• [About this task] Go through the material line by line and tally those containing the string "template". Only the tally is wanted.
Top of Data for analysis
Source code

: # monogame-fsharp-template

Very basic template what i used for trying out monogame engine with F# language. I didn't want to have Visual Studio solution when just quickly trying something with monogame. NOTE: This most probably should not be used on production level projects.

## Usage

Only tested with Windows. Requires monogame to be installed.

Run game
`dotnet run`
Bottom of Data for analysis
• [Exercise result] 2